Thanks for the info, I wasnt planning on taking it off I was just curious as to what it was as the other 2 dont have it on


----------



## daveb (Jul 12, 2015)

It's something Maksim has added. Mine is nekid.


----------



## XooMG (Jul 13, 2015)

Yeah, mine is all exposed too. Interesting that he added the lacquer to the 300...I'd have expected it on his synth red aoto, but my 300 has been pretty durable.


----------



## Steve90 (Jul 13, 2015)

Thanks for clearing that bit up gents! Do yous have advise with regards to my other questions?


----------



## daveb (Jul 13, 2015)

Advice on using JNats: See Maksim's Wiki Thingy on his website. Checkout the JNat club thread on Maksim's forum. Search JNats on the forum. Ask Maksim. Can't over-emphasize that getting them wet is easy, getting them dry is the tricky part. Well ventilated storage while drying, no extreme temps or temp swings, Do not use "stuff" to hasten the drying. (stuff = hair dryers, microwves, ovens, space heaters, etc.)

Diff beteen Atoma 140 and 600 for flattening. Don't know. It seems reasonable that the flattening stone be of a lower grit than the stone being flattened. The 300 will dish slowly but it will dish. You may want to post this question in Maksim's forum or simply ask him if you don't get any traction here.


----------



## Steve90 (Jul 13, 2015)

Thanks for the quick response. I only asked here first before contacting him because it says on his website he's off for 2 weeks and I'm impatient haha


----------



## Twistington (Jul 13, 2015)

IIRC there is one old 300 and one new and the new one comes with fancy laquer pants.


----------



## Steve90 (Jul 13, 2015)

Cheers pal! I also have one more question, does anyone have some advice for sharpening my victorinox, it's VERY dull and I can barely see the bevels on either side


----------



## daveb (Jul 13, 2015)

Steve90 said:


> Thanks for the quick response. I only asked here first before contacting him because it says on his website he's off for 2 weeks and I'm impatient haha



Ha! He's always off doing something. He'll be on Holiday, come back and go on Vaca, then it's a gathering, then off to Japan. And then it's time for some time off before Holiday..... I think he only works 3 days a year - like our Congress but not as well paid.:groucho:


----------



## Steve90 (Jul 13, 2015)

daveb said:


> Ha! He's always off doing something. He'll be on Holiday, come back and go on Vaca, then it's a gathering, then off to Japan. And then it's time for some time off before Holiday..... I think he only works 3 days a year - like our Congress but not as well paid.:groucho:


Alright for some eh! wish I was off work that often


----------



## daveb (Jul 13, 2015)

I'll be sharpening a Vnox knock off later 2day for a friend. I'll start with a DMT diamond plate cause I have one, prob smooth it out with a JNS 800 then finish on a 1200. I will not use a synthetic coarse stone cause I don't want to watch $20 worth of slurry go down the drain for a $10 knife. The JNS 800 will be ok cause it's a big stone and I won't use it much. Won't use the Gesshin 1K diamond plate cause I like the plate and want it to last forever. Will finish on the 1200 cause I don't use it much on real knives and it seems to do a good job (for me) on German stainless.. 

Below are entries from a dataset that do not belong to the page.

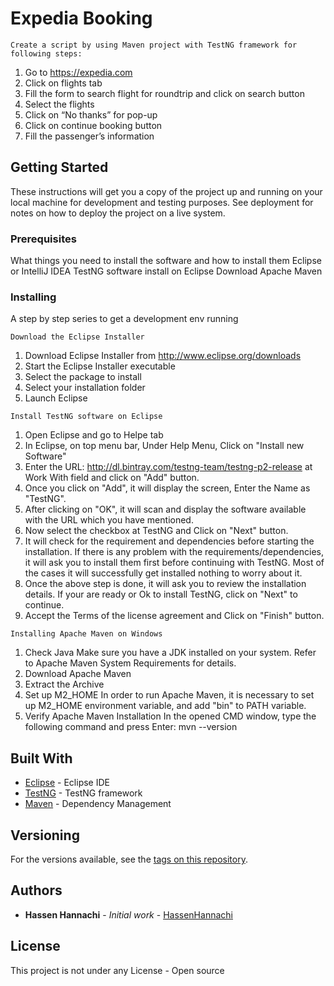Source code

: # Expedia Booking
```
Create a script by using Maven project with TestNG framework for following steps:
```
1. Go to https://expedia.com
2. Click on flights tab
3. Fill the form to search flight for roundtrip and click on search button
4. Select the flights
5. Click on “No thanks” for pop-up
6. Click on continue booking button
7. Fill the passenger’s information

## Getting Started

These instructions will get you a copy of the project up and running on your local machine for development and testing purposes. See deployment for notes on how to deploy the project on a live system.

### Prerequisites

What things you need to install the software and how to install them
Eclipse or IntelliJ IDEA
TestNG software install on Eclipse
Download Apache Maven

### Installing

A step by step series to get a development env running 

```
Download the Eclipse Installer
```
1. Download Eclipse Installer from http://www.eclipse.org/downloads
2. Start the Eclipse Installer executable
3. Select the package to install
4. Select your installation folder
5. Launch Eclipse

```
Install TestNG software on Eclipse
```
1. Open Eclipse and go to Helpe tab
2. In Eclipse, on top menu bar, Under Help Menu, Click on "Install new Software"
3. Enter the URL: http://dl.bintray.com/testng-team/testng-p2-release at Work With field and click on "Add" button.
4. Once you click on "Add", it will display the screen, Enter the Name as "TestNG".
5. After clicking on "OK", it will scan and display the software available with the URL which you have mentioned.
6. Now select the checkbox at TestNG and Click on "Next" button.
7. It will check for the requirement and dependencies before starting the installation. If there is any problem with the requirements/dependencies, it will ask you to install them first before continuing with TestNG. Most of the cases it will successfully get installed nothing to worry about it.
8. Once the above step is done, it will ask you to review the installation details. If your are ready or Ok to install TestNG, click on "Next" to continue.
9. Accept the Terms of the license agreement and Click on "Finish" button.
```
Installing Apache Maven on Windows
```
1. Check Java
Make sure you have a JDK installed on your system. Refer to Apache Maven System Requirements for details.
2. Download Apache Maven
3. Extract the Archive
4. Set up M2_HOME
In order to run Apache Maven, it is necessary to set up M2_HOME environment variable, and add "bin" to PATH variable.
5. Verify Apache Maven Installation
In the opened CMD window, type the following command and press Enter: mvn --version

## Built With

* [Eclipse](https://www.eclipse.org/) - Eclipse IDE
* [TestNG](https://testng.org/doc/) - TestNG framework
* [Maven](https://maven.apache.org/) - Dependency Management

## Versioning

For the versions available, see the [tags on this repository](https://github.com/HannachiHassen/project/tags). 

## Authors

* **Hassen Hannachi** - *Initial work* - [HassenHannachi](https://github.com/HannachiHassen)

## License

This project is not under any License - Open source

If I still had a pull through this is when I would use it.


----------



## Steve90 (Jul 13, 2015)

so do you think its a good idea to just sharpen it with my ATOMA 600?


----------



## chinacats (Jul 13, 2015)

Steve90 said:


> so do you think its a good idea to just sharpen it with my ATOMA 600?



Absolutely


----------



## daveb (Jul 13, 2015)

Go forth and conquer. You could start and finish no the Atoma or do most of the work there and finish it with a med grit..


----------



## Steve90 (Jul 13, 2015)

cheers lads! much appreciated!


----------